Iranian foreign minister Mohammad Javad Zarif on Wednesday said US objections to Iran’s missile programme, which also came with a fresh wave of sanctions, were “rather bizarre”.
“I find it rather bizarre that the United States expresses concern over the Iranian missile programme, which is defensive and does not violate any current international regulation,” Mr Zarif told an audience in the Swiss ski resort of Davos.
Meanwhile, Iran's Supreme Leader Ayatollah Ali Khamenei publicly condemned on Wednesday for the first time the January 2 attack on Saudi Arabia’s embassy in Tehran as “a very bad and wrong incident”.
“Like the British embassy attack before it, this was against the country (Iran) and Islam, and I didn’t like it,” he added.
Britain’s embassy in Tehran was stormed and ransacked by a mob in 2011.
The arson attack on Saudi Arabia’s embassy — for which local media reports say as many as 140 people have been arrested — led to Riyadh quickly severing diplomatic ties with Tehran.

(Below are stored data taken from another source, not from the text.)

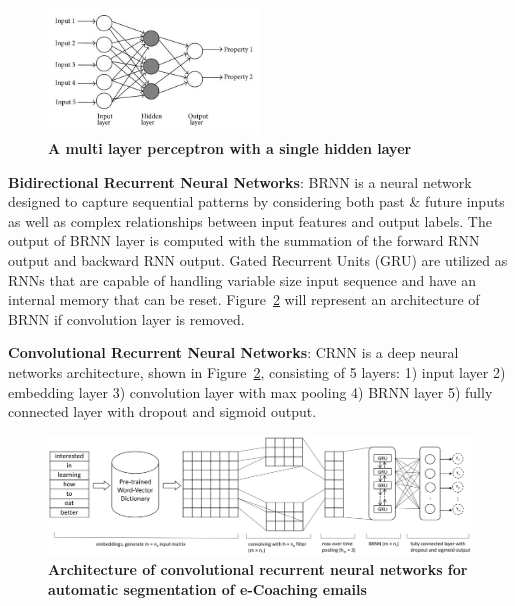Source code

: \documentclass{amia}
\begin{document}
\begin{figure}[!htb]
    \centering
    \includegraphics[width=0.5\textwidth]{figures/mlp.jpeg}
    \caption{\textbf{A multi layer perceptron with a single hidden layer}}
    \label{fig:mlp}
\end{figure}

\textbf{Bidirectional Recurrent Neural Networks}: BRNN is a neural network designed to capture sequential patterns by considering both past \& future inputs as well as complex relationships between input features and output labels.\cite{schuster1997bidirectional} The output of BRNN layer is computed with the summation of the forward RNN output and backward RNN output. Gated Recurrent Units (GRU)\cite{chung2014empirical} are utilized as RNNs that are capable of handling variable size input sequence and have an internal memory that can be reset. Figure~\ref{fig:crnn} will represent an architecture of BRNN if convolution layer is removed.  

\textbf{Convolutional Recurrent Neural Networks}: CRNN is a deep neural networks architecture,\cite{treviso2017sentence} shown in Figure~\ref{fig:crnn}, consisting of 5 layers: 1) input layer 2) embedding layer 3) convolution layer with max pooling 4) BRNN layer 5) fully connected layer with dropout and sigmoid output. 

\begin{figure}[!htb]
    \centering
    \includegraphics[width=1.0\textwidth]{figures/CRNN.eps}
    \caption{\textbf{Architecture of convolutional recurrent neural networks for automatic segmentation of e-Coaching emails}}
    \label{fig:crnn}
\end{figure}
\end{document}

The incident occurred late at night after Saudi Arabia executed Shia cleric and activist Nimr al-Nimr, a force behind 2011 anti-government protests in the eastern province, for crimes against the kingdom.
Ayatollah Khamenei and Iranian officials lambasted Saudi Arabia over the killing.
However his remarks on Wednesday, in a speech to electoral officials ahead of the country’s parliamentary polls on February 26, underscored that the embassy attack had no sympathy from within the Islamic republic’s establishment.
Iran’s President Hassan Rouhani at the time said the violence was committed by “rogue elements” acting against the country’s interests.
Ayatollah Khamenei also spoke for the first time on Wednesday about the brief detention by Iran’s Revolutionary Guards’ naval force of 10 US Navy personnel who strayed into Iranian waters in the Gulf.
“I didn’t have an opportunity to thank them (the Revolutionary Guards). I really thank them. It was a very appropriate action,” he added.
Saudi Arabia on Tuesday accused Iran of a nearly four-decade record of “sedition, unrest and chaos,” as the international community tried to calm tensions between the regional rivals.
“Since the Iranian revolution in 1979, Iran has established a record of spreading sedition, unrest and chaos in the region,” the Saudi Press Agency quoted an unnamed senior foreign ministry official as saying.
“During the same period, the kingdom has maintained a policy of restraint in spite of having suffered — as have neighbouring countries — the consequences of Iran’s continued aggressive policies.”